Applichiamo il buon senso, perciò. Un esperimento, dato che si fa così poco, un esperimento sociale: buon senso per tutti. Allora, nel Corano si parla della nascita di Gesù, grosso modo con gli stessi elementi (tranne ovviamente quello della sua divinità) utilizzati nei Vangeli. Il presepe si svela elemento che unisce cristiani e musulmani, non che li divide, aspetto che viene spesso sottolineato proprio dagli stessi musulmani, che talvolta sentiamo affermare che vogliono festeggiare le stesse feste degli altri. Perciò, non raccontiamo bugie: il problema non sono i musulmani. Non lo sono nemmeno i buddisti, che sono molto aperti alle usanze altrui (dove sono i buddisti, vi chiederete voi? Molti cinesi lo sono). Non lo sono ovviamente gli evangelici o i protestanti di altre confessioni, che sebbene non amino le “rappresentazioni” come noi cattolici, non li ho mai trovati contrapposti a simili manifestazioni. Infine, gli ortodossi non hanno alcun tipo di problema al riguardo. Ci sono i Testimoni di Geova, mi dirà qualcuno. Io ho una collega Testimone e accanto alla sua classe sto preparando un grande presepe con tutti i bambini piccoli: mi pare molto allegra. Al limite, i Testimoni si tengono a casa i loro bambini proprio nei giorni in cui c’è qualche festa particolare che non condividono. Poi ci sono gli atei: lo ammetto, spesso e volentieri sono proprio i genitori atei che decidono di non iscrivere i loro bambini a religione (ma alla quinta volta che vedono i loro compagni andarsene in un laboratorio con un maestro diverso, i bimbi iniziano la loro opera di convincimento per partecipare), ma anche questo non è un problema, non gliene ho mai visto sollevare.

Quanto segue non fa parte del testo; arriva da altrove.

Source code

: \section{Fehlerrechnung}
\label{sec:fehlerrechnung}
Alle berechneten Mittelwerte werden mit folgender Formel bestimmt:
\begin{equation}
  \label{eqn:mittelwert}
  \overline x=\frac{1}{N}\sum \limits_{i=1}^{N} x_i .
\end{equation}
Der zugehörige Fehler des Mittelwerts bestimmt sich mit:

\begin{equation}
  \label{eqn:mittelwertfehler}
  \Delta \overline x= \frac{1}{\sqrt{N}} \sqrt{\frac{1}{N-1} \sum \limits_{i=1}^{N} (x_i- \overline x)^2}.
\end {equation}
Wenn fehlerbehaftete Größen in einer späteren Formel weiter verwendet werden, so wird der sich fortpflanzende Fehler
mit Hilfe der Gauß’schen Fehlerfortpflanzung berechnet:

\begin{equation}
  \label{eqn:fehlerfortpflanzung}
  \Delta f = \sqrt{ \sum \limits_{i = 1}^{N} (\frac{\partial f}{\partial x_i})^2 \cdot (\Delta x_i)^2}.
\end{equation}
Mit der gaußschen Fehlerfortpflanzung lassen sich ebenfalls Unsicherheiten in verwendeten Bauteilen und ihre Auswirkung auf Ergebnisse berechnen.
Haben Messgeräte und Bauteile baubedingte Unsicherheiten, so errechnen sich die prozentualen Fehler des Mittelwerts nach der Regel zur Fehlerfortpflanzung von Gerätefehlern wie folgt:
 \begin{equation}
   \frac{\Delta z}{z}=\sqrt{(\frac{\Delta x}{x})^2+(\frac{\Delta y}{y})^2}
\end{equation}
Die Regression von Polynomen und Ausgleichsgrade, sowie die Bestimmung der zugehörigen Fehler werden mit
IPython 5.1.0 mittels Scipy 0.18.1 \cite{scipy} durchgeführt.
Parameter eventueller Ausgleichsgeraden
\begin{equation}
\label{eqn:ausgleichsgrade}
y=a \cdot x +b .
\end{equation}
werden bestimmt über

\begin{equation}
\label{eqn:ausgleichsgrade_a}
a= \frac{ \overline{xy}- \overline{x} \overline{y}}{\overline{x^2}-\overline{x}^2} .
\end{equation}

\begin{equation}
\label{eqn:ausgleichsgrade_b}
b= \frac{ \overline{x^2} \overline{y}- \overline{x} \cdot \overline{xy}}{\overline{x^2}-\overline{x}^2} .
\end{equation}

Io ho molti bambini di altre religioni, tra i miei studenti: buddisti, induisti, musulmani e cristiani di varie confessioni. E sì, anche figli di atei. I quali, nel momento in cui ho spiegato che cosa faccio con i bambini, hanno deciso di mandarli comunque.

Perché la questione sta proprio qui: cosa faccio? Cultura. L’insegnamento della religione Cattolica non è altro che cultura. Perfino i musulmani, che hanno un approccio alla religione particolarmente diverso dal nostro, più improntato alla fede che alla concezione culturale della stessa, perfino loro l’hanno capito. Alcuni italiani, invece, continuano a fare fatica. Ho idea che il problema, allora, sia una questione pregiudiziale, non altro. Chi vuole negare che la religione sia innanzitutto cultura, nega la realtà delle cose. Il buon senso, dicevo. Cosa mi suggerisce il buon senso?

Di porre la questione sempre sul piano culturale, mai della religione in sé. Perché se ci fissiamo sulla religione da difendere, non se ne esce. Non c’è alcuna religione da difendere: il cristianesimo ci riuscirà ottimamente se i cristiani saranno capaci di utilizzare il buon senso, esattamente come tutti gli altri. C’è, piuttosto, la questione integrazione. Ci sono sempre più musulmani, buddisti, ecc., tra i miei bambini perché i loro genitori li vogliono integrare nella nostra cultura, il che non vuol dire diventare come noi (esattamente come dialogare con le altre religioni non vuol dire incontrarsi e accettarsi sul piano dottrinale – ma questo è un altro argomento e lo affronterò prossimamente), ma capirci, conoscerci.

A meno che non si voglia creare uno iato profondo con la cultura del passato. Se vogliamo tagliare i ponti con il passato, allora d’accordo, iniziamo dal cristianesimo, che affonda le sue radici in una cultura millenaria. Posso dire, però, che questo pensiero mi evoca un altro periodo storico? Si chiamava Sessantotto. Anche questo, però, è un altro argomento.